Part 1, Disk I/O overview and long-term monitoring tools (sar, nmon, and topas)
Introduction
A critical component of disk I/O tuning involves implementing best practices prior to building your system. Because it is much more difficult to move things around when you are already up and running, it is extremely important that you do things right the first time when planning your disk and I/O subsystem environment. This includes the physical architecture, logical disk geometry, and logical volume and file system configuration.
When a system administrator hears that there might be a disk contention issue, the first thing he or she turns to is iostat. iostat, the equivalent of using vmstat for your memory reports, is a quick and dirty way of getting an overview of what is currently happening on your I/O subsystem. While running iostat is not an inappropriate reaction at all, the time to start thinking about disk I/O is long before tuning becomes necessary. All the tuning in the world will not help if your disks are not configured appropriately for your environment from the beginning. Furthermore, it is extremely important to understand the specifics of disk I/O and how it relates to AIX® and your System p™ hardware.
When it comes to disk I/O tuning, generic UNIX® commands and tools help you much less than specific AIX tools and utilities that have been developed to help you optimize your native AIX disk I/O subsystem. In this article, we will define and discuss the AIX I/O stack and correlate it to both the physical and logical aspects of disk performance. We will discuss direct, concurrent, and asynchronous I/O: what they are, how to turn them on, and how to monitor and tune them. We will also introduce some of the long-term monitoring tools that you should use to help tune your system. You might be surprised to hear that iostat is not one of the tools recommended to help you with long-term gathering of statistical data.

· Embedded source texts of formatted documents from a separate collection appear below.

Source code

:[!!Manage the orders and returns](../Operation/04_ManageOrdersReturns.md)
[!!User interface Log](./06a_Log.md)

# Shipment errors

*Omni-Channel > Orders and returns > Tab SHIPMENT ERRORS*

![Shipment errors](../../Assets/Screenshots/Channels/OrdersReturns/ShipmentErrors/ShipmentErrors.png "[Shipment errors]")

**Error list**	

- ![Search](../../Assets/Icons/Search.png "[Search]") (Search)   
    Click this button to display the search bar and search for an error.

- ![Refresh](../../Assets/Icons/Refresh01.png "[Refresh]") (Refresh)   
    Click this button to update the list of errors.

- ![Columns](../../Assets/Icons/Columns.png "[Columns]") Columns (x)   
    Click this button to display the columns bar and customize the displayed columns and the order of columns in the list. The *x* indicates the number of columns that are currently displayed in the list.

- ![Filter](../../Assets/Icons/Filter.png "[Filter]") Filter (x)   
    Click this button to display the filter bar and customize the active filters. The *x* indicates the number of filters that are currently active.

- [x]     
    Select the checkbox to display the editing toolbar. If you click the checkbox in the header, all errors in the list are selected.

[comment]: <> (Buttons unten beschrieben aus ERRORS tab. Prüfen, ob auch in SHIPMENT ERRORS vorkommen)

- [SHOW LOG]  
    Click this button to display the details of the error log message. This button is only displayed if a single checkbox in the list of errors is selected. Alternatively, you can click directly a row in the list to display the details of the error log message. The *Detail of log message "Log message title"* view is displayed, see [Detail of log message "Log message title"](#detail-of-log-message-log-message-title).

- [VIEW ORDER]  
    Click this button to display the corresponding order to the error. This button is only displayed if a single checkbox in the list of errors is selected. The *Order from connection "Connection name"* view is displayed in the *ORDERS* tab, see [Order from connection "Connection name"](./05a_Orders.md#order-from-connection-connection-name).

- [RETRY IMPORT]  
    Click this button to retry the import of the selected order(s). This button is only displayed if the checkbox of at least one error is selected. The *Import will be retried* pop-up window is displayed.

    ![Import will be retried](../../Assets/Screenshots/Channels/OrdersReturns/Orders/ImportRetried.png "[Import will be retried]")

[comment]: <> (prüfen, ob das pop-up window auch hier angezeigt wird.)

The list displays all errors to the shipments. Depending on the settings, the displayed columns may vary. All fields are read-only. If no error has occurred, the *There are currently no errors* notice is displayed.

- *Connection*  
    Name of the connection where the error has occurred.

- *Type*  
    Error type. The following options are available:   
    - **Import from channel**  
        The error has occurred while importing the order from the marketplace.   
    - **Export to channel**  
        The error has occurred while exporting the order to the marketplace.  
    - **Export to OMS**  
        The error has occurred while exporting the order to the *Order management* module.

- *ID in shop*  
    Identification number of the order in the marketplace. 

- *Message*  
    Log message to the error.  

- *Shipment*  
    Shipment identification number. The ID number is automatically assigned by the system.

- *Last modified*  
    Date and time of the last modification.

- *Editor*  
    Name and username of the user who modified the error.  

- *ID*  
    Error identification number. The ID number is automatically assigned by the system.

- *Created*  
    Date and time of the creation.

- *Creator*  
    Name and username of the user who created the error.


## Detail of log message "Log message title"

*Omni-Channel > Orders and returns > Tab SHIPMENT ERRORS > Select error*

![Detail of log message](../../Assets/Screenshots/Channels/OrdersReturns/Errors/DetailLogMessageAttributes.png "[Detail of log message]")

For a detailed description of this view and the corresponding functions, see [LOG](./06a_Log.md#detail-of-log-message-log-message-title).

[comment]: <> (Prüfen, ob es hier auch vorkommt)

This article looks at the support and changes present in a beta release of AIX 7, including the ways in which the configuration of the different subsystems has changed. The main changes in AIX 7 further simplify the operation and configuration of many of the I/O subsystems, work that had originally been started in AIX 6. The result is that many of the different I/O subsystems no longer need to be enabled and configured. Instead, they are supplied in a pre-configured state and are automatically enabled and started when an application requests that functionality.

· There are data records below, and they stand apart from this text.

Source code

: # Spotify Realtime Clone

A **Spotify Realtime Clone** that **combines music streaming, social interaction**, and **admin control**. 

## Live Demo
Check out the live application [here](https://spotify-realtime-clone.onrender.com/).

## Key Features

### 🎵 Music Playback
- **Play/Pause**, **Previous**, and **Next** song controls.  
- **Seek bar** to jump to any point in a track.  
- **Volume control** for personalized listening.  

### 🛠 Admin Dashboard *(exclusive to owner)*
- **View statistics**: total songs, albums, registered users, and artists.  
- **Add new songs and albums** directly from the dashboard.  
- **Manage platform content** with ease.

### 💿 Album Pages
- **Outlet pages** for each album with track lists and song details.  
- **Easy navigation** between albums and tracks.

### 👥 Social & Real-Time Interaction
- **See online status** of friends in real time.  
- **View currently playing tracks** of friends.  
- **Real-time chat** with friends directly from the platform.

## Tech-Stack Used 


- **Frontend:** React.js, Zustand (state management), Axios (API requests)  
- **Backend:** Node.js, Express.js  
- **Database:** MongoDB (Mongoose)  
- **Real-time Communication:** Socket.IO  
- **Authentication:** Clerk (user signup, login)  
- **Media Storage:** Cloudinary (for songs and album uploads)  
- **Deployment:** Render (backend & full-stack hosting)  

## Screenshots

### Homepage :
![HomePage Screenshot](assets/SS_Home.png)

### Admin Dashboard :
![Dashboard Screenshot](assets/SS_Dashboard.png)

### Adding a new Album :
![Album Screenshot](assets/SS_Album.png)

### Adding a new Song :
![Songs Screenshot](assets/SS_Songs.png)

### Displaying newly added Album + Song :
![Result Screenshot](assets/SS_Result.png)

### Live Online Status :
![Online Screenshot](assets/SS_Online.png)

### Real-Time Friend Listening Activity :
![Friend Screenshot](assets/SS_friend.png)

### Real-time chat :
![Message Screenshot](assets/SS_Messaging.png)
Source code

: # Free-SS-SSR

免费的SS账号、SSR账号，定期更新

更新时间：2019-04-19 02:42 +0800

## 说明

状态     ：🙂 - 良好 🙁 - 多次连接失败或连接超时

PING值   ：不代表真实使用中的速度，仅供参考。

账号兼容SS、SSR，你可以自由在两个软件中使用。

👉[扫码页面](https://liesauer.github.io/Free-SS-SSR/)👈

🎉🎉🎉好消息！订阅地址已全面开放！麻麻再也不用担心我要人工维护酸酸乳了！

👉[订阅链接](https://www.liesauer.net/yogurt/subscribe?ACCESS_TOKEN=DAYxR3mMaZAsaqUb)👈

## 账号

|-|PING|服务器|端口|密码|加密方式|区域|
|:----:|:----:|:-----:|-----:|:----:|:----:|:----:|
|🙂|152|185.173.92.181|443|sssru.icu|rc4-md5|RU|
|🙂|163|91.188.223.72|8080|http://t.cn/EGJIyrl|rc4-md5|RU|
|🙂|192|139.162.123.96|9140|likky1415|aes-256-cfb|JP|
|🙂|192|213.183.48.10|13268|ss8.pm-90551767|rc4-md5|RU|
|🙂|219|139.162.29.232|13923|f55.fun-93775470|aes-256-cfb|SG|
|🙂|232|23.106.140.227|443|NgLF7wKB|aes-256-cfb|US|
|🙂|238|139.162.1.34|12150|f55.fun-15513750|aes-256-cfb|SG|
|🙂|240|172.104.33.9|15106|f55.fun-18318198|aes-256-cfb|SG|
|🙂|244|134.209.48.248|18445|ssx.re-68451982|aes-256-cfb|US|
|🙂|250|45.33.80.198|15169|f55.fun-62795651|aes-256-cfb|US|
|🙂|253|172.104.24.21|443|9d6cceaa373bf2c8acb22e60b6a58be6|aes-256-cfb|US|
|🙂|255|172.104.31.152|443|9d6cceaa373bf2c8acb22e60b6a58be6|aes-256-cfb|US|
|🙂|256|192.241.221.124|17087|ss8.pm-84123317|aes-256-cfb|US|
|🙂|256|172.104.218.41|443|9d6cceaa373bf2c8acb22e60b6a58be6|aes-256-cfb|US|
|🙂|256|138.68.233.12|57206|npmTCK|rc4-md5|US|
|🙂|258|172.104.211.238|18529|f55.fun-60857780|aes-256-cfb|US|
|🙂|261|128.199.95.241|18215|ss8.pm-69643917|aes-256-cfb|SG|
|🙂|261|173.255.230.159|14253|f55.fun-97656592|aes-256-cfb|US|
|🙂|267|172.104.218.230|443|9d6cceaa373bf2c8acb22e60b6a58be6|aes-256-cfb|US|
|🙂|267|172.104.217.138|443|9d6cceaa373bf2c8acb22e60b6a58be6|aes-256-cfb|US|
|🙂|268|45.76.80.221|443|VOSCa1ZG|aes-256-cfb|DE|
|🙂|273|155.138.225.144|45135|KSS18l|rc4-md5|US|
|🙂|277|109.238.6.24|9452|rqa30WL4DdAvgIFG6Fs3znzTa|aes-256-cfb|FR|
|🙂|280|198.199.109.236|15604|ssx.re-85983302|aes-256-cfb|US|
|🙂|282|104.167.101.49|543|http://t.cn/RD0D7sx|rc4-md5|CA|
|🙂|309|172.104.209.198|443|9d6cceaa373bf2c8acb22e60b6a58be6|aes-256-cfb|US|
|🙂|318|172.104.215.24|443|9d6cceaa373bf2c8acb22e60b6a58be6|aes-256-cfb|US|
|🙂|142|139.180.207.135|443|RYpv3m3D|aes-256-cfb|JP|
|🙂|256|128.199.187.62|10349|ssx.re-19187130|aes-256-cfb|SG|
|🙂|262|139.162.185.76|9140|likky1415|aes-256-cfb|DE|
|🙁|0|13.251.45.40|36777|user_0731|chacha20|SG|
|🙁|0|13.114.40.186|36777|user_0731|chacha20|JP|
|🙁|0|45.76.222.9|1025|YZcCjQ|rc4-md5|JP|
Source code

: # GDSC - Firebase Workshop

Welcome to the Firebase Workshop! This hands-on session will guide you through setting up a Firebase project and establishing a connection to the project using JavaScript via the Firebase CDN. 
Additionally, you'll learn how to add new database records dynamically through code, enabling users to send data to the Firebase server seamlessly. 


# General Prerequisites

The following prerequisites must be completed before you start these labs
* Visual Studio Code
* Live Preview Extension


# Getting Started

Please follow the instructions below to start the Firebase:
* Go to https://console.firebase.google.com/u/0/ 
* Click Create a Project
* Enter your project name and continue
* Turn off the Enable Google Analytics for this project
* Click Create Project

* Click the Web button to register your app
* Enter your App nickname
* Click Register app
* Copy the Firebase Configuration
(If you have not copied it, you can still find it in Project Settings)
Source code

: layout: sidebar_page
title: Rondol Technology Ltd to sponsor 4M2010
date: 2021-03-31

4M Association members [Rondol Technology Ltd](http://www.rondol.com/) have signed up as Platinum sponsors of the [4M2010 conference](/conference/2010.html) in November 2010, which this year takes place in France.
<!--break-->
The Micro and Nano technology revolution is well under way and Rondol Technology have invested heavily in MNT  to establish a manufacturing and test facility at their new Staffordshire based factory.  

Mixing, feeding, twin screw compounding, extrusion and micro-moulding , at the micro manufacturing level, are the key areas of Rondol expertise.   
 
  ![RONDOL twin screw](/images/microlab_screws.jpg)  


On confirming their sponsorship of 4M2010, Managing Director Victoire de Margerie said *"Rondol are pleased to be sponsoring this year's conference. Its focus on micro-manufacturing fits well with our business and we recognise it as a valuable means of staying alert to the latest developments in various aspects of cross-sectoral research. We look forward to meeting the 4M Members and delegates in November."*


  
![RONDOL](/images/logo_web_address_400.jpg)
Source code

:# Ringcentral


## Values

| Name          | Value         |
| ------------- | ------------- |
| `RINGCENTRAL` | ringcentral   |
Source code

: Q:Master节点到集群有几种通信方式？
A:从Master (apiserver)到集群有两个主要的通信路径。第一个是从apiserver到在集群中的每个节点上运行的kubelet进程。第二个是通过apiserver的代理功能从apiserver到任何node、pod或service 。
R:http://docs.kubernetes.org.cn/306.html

The article also concentrates on changes that will help identify and improve the subsystem you are looking to tune. The best time to start monitoring your systems is when you first put your system in production, and it is running well (rather than waiting until your users are screaming about slow performance). You really need to have a baseline of what the system looked like when it was behaving normally to analyze data when it is presumably not performing adequately. When making changes to your I/O subsystem, make these changes one at a time so that you will be able to assess fully the impact of your change. To assess that impact, you'll be capturing data using one of the long-term monitoring tools recommended in this article.
Disk I/O overview
It shouldn't surprise you that the slowest operation for running any program is the time actually spent on retrieving the data from disk. This all comes back to the physical component of I/O. The actual disk arms must find the correct cylinder, the control needs to access the correct blocks, and the disk heads have to wait while the blocks rotate to them. The physical architecture of your I/O system should be understood prior to any work on tuning activities for systems, since all the tuning in the world won't help a poorly architected I/O subsystem that consists of a slow disk or inefficient use of adapters.
Figure 1 illustrates how tightly integrated the physical I/O components relate to the logical disk and its application I/O. This is what is commonly referred to as the AIX I/O stack.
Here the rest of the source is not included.